I got scared, so I packed a few things, including my pain, and ran to my parents’ house, believing that home would always be my refuge.
I was the first child in my family to get married, and my parents believed that if my marriage failed, it would bring bad luck upon the rest of my siblings. So whenever I showed up with swollen eyes, bruises, or a broken spirit, they would comfort me just enough to stop me from falling apart. They prayed with me. They told me God hates divorce and loves forgiveness.
Then, as soon as my husband came looking for me, everything changed.
The same parents who had wiped my tears would open their Bibles and begin quoting Scripture. They reminded me that a wife must forgive. They told me to endure. They said God would change him. Before long, I would find myself walking back into the same house I had desperately escaped from, carrying nothing but hope that this time would somehow be different.
I went through the same pain so many times that I stopped running home after an attack because I knew I would be sent back. My third child was barely a year old when my husband threw me out of the house at dawn. What was my sin? I was sleeping too much while our baby disturbed him at night. He said I should have woken up to keep the baby quiet, so the baby and I should go outside and sleep there.

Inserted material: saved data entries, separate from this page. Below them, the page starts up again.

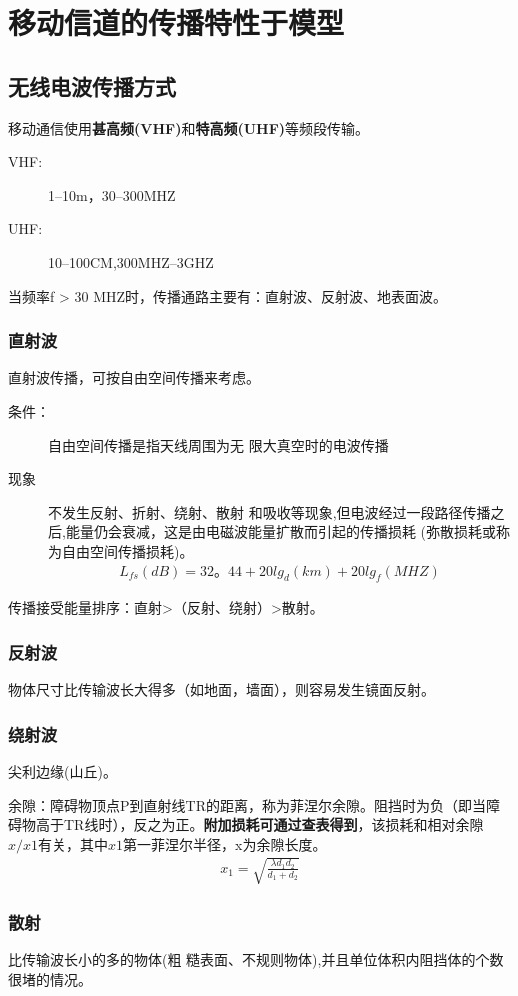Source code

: \chapter{移动信道的传播特性于模型}
\section{无线电波传播方式
}
移动通信使用\textbf{甚高频(VHF)}和\textbf{特高频(UHF)}等频段传输。
\begin{description}
	\item[VHF:] 1--10m，30--300MHZ
	\item[UHF:] 10--100CM,300MHZ--3GHZ
\end{description}
当频率f > 30 MHZ时，传播通路主要有：直射波、反射波、地表面波。
\subsection{直射波}
直射波传播，可按自由空间传播来考虑。
\begin{description}
	\item[条件：] 自由空间传播是指天线周围为无
	限大真空时的电波传播
	\item[现象] 不发生反射、折射、绕射、散射
	和吸收等现象,但电波经过一段路径传播之
	后,能量仍会衰减，这是由电磁波能量扩散而引起的传播损耗
	(弥散损耗或称为自由空间传播损耗)。
	\begin{eqnarray}
	L_{fs}(dB) = 32。44 + 20lg_d(km)+20lg_f(MHZ)
	\end{eqnarray}
\end{description}
传播接受能量排序：直射>（反射、绕射）>散射。
\subsection{反射波}
物体尺寸比传输波长大得多（如地面，墙面），则容易发生镜面反射。
\subsection{绕射波}
尖利边缘(山丘)。

余隙：障碍物顶点P到直射线TR的距离，称为菲涅尔余隙。阻挡时为负（即当障碍物高于TR线时），反之为正。\textbf{附加损耗可通过查表得到}，该损耗和相对余隙$x/x1$有关，其中\(x1\)第一菲涅尔半径，x为余隙长度。
\begin{eqnarray}
x_1 = \sqrt{\frac{\lambda d_1d_2}{d_1+d_2}}
\end{eqnarray}
\subsection{散射}
比传输波长小的多的物体(粗
糙表面、不规则物体),并且单位体积内阻挡体的个数很堵的情况。
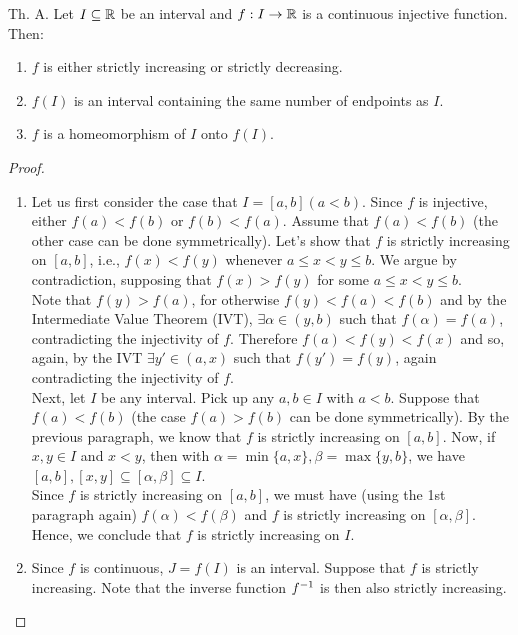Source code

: \begin{theorem}
    Th. A. Let $I \subseteq \mathbb{R}$ be an interval and $f: I \to \mathbb{R}$ is a continuous injective function. Then:
    \begin{enumerate}
        \item $f$ is either strictly increasing or strictly decreasing.
        \item $f(I)$ is an interval containing the same number of endpoints as $I$.
        \item $f$ is a homeomorphism of $I$ onto $f(I)$.
    \end{enumerate}
\end{theorem}
\begin{proof}
    \begin{enumerate}
        \item Let us first consider the case that $I = [a, b] (a < b)$. Since $f$ is injective, either $f(a) < f(b)$ or $f(b) < f(a)$. Assume that $f(a) < f(b)$ (the other case can be done symmetrically). Let's show that $f$ is strictly increasing on $[a,b]$, i.e., $f(x) < f(y)$ whenever $a \leq x < y \leq b$. We argue by contradiction, supposing that $f(x) > f(y)$ for some $a \leq x < y \leq b$. \\ 
        Note that $f(y) > f(a)$, for otherwise $f(y) < f(a) < f(b)$ and by the Intermediate Value Theorem (IVT), $\exists \alpha \in (y,b)$ such that $f(\alpha) = f(a)$, contradicting the injectivity of $f$. Therefore $f(a) < f(y) < f(x)$ and so, again, by the IVT $\exists y' \in (a,x)$ such that $f(y') = f(y)$, again contradicting the injectivity of $f$. \\
        Next, let $I$ be any interval. Pick up any $a, b \in I$ with $a < b$. Suppose that $f(a) < f(b)$ (the case $f(a) > f(b)$ can be done symmetrically). By the previous paragraph, we know that $f$ is strictly increasing on $[a,b]$. Now, if $x, y \in I$ and $x < y$, then with $\alpha = \min \{a, x\}, \beta = \max \{y, b\}$, we have $[a,b], [x, y] \subseteq [\alpha, \beta] \subseteq I$. \\
        Since $f$ is strictly increasing on $[a,b]$, we must have (using the 1st paragraph again) $f(\alpha) < f(\beta)$ and $f$ is strictly increasing on $[\alpha, \beta]$. Hence, we conclude that $f$ is strictly increasing on $I$.
        \item Since $f$ is continuous, $J = f(I)$ is an interval. Suppose that $f$ is strictly increasing. Note that the inverse function $f ^{-1}$ is then also strictly increasing. \\

\end{enumerate}
\end{proof}

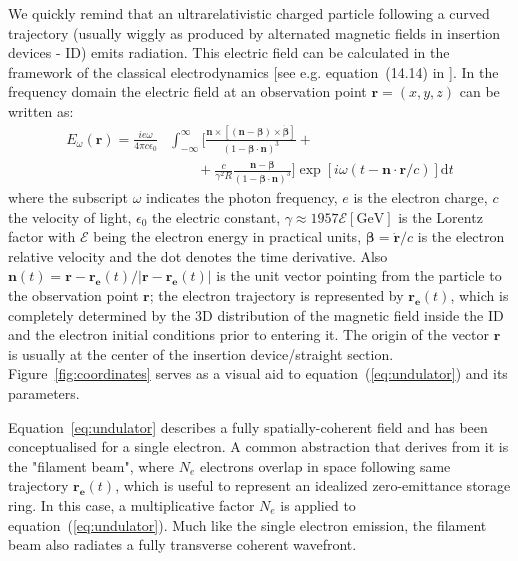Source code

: \documentclass{iucr}              %
\begin{document}
We quickly remind that an ultrarelativistic charged particle following a curved trajectory (usually wiggly as produced by alternated magnetic fields in insertion devices - ID) emits radiation. This electric field can be calculated in the framework of the classical electrodynamics [see e.g. equation~(14.14) in \cite{jackson}]. In the frequency domain the electric field at an observation point $\textbf{r}=(x,y,z)$ can be written as: 
\begin{equation}
\begin{split}
    E_{\omega}(\textbf{r}) = \frac{i e \omega}{4 \pi c \epsilon_0} 
    &\int_{-\infty}^{\infty}
    \biggl[ 
    \frac{\textbf{n} \times [(\textbf{n} - \mathbf{\beta}) \times \dot{\mathbf{\beta}}]}
    {(1- \mathbf{\beta} \cdot \textbf{n})^3} +\\
    &\qquad+\frac{c}{\gamma^2 R}   \frac{\textbf{n} - \mathbf{\beta}}{(1-\mathbf{\beta} \cdot \textbf{n})^3} \biggr]
    \exp[i \omega (t - \textbf{n}\cdot\textbf{r}/c)] \mathrm{d}t
\end{split}\label{eq:undulator}
\end{equation}
where the subscript $\omega$ indicates the photon frequency, $e$ is the electron charge, $c$ the velocity of light, $\epsilon_0$ the electric constant, $\gamma \approx 1957\mathcal{E}[\mathrm{GeV}]$ is the Lorentz factor with $\mathcal{E}$ being the electron energy in practical units, $\mathbf{\beta}=\dot{\mathbf{r}}\big/c$ is the electron relative velocity and the dot denotes the time derivative.
Also $\textbf{n}(t)=\textbf{r}-\textbf{r}_{\textbf{e}}(t)\big/|\textbf{r}-\textbf{r}_{\textbf{e}}(t)|$ is the unit vector pointing from the particle to the observation point $\textbf{r}$; the electron trajectory is represented by $\textbf{r}_{\textbf{e}}(t)$, which is completely determined by the 3D distribution of the magnetic field inside the ID and the electron initial conditions prior to entering it. The origin of the vector $\textbf{r}$ is usually at the center of the insertion device/straight section. Figure~\ref{fig:coordinates} serves as a visual aid to equation~(\ref{eq:undulator}) and its parameters. 

Equation~\ref{eq:undulator} describes a fully spatially-coherent field and has been conceptualised for a single electron. A common abstraction that derives from it is the "filament beam", where $N_e$ electrons overlap in space following same trajectory $\textbf{r}_{\textbf{e}}(t)$, which is useful to  represent an idealized zero-emittance storage ring. In this case, a multiplicative factor $N_e$ is applied to equation~(\ref{eq:undulator}). Much like the single electron emission, the filament beam also radiates a fully transverse coherent wavefront.
\end{document}
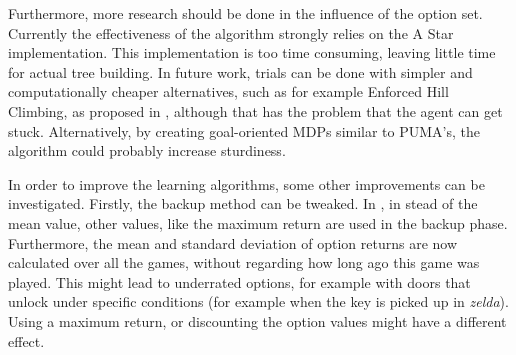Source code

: % 

Furthermore, more research should be done in the influence of the option set.
Currently the effectiveness of the algorithm strongly relies on the A Star
implementation. This implementation is too time consuming, leaving
little time for actual tree building. In future work, trials can be done with
simpler and computationally cheaper alternatives, such as for example Enforced
Hill Climbing, as proposed in \cite{ross2014general}, although that has the
problem that the agent can get stuck. Alternatively, by creating goal-oriented
MDPs similar to PUMA's, the algorithm could probably increase sturdiness.

% 

In order to improve the learning algorithms, some other improvements can be
investigated. Firstly, the backup method can be tweaked. In
\cite{coulom2007efficient}, in stead of the mean value, other values, like the
maximum return are used in the backup phase. Furthermore, the mean and standard
deviation of option returns are now calculated over all the games, without
regarding how long ago this game was played. This might lead to underrated
options, for example with doors that unlock under specific conditions (for
example when the key is picked up in \textit{zelda}).  Using a maximum return,
or discounting the option values might have a different effect.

It was around 1 a.m. I was too tired to do anything, but I tried my best and managed to find my way back to my parents’ house. I handed my baby to my mom, fell into bed, and slept like I had just returned from war. I didn’t have to tell them what had happened. They already knew. I told my dad, “I’m done.”
He screamed, “You’re becoming an over-pampered, spoiled child. What is it with you that every time you say you’re done with your marriage?”
Again, I was sent back home even before my husband came looking for me.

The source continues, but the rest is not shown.